> **Prompt**:
Scan the records below for the word "will". Copy each line where it appears.

----- Data to use -----

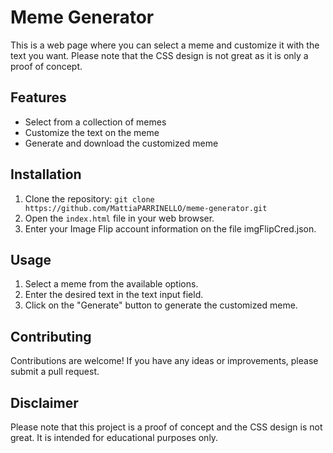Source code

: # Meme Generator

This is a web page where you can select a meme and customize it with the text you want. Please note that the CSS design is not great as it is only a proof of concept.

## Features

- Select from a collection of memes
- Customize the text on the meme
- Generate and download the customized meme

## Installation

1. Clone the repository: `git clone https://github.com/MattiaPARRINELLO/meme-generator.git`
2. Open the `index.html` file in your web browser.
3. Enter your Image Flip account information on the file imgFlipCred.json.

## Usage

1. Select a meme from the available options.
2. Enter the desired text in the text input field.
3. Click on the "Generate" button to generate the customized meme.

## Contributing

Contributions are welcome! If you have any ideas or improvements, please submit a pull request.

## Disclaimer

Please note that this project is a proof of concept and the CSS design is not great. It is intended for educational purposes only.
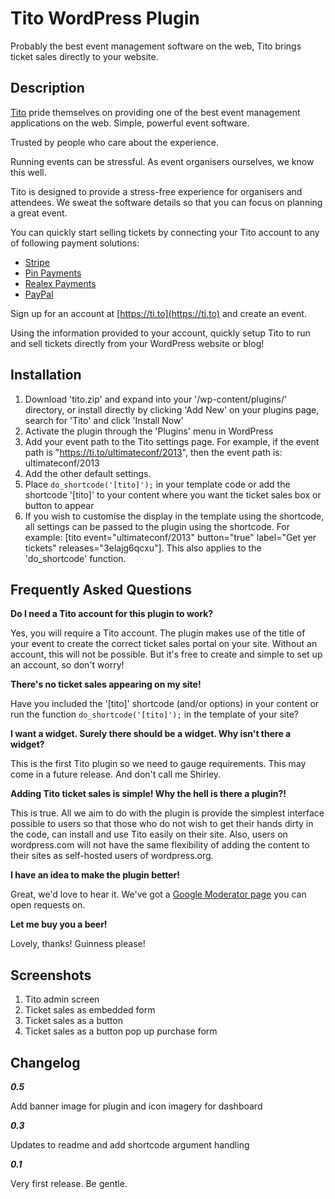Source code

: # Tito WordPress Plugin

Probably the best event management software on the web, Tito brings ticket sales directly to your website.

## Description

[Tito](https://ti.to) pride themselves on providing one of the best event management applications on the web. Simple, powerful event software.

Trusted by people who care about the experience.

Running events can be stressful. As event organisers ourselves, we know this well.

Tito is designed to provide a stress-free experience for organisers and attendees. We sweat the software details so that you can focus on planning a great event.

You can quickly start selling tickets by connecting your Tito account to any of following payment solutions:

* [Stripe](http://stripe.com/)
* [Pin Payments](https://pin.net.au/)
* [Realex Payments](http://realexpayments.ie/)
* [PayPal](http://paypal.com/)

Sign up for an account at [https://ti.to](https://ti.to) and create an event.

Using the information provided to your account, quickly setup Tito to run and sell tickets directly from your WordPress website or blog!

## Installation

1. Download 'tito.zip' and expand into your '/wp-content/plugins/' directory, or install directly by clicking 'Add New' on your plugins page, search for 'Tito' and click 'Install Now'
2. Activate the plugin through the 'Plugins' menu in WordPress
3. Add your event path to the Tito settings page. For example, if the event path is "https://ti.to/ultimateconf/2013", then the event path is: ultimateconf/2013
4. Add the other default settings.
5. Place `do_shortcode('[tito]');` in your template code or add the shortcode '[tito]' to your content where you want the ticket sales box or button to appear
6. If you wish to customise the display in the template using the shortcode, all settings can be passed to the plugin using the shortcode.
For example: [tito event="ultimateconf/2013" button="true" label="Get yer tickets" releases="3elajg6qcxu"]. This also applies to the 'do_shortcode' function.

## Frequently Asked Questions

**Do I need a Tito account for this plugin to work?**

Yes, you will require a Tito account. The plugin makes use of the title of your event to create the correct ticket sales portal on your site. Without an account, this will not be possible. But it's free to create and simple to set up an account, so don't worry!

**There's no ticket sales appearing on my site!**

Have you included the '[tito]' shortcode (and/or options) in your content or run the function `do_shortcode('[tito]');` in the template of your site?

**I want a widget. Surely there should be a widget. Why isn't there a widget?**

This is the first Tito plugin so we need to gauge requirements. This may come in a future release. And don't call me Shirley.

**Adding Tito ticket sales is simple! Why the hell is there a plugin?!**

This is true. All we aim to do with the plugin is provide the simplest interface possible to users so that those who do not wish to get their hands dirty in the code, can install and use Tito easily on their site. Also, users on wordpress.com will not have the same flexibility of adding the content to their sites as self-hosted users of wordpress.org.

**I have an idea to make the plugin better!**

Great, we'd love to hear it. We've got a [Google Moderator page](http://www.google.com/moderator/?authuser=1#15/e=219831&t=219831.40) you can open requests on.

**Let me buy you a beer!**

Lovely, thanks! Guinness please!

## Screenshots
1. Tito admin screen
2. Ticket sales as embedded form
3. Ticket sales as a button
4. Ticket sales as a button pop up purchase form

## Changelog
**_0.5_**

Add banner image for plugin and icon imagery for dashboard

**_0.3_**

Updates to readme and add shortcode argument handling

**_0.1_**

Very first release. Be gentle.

-----

> **Written response**:
Yes, you will require a Tito account. The plugin makes use of the title of your event to create the correct ticket sales portal on your site. Without an account, this will not be possible. But it's free to create and simple to set up an account, so don't worry!
This is true. All we aim to do with the plugin is provide the simplest interface possible to users so that those who do not wish to get their hands dirty in the code, can install and use Tito easily on their site. Also, users on wordpress.com will not have the same flexibility of adding the content to their sites as self-hosted users of wordpress.org.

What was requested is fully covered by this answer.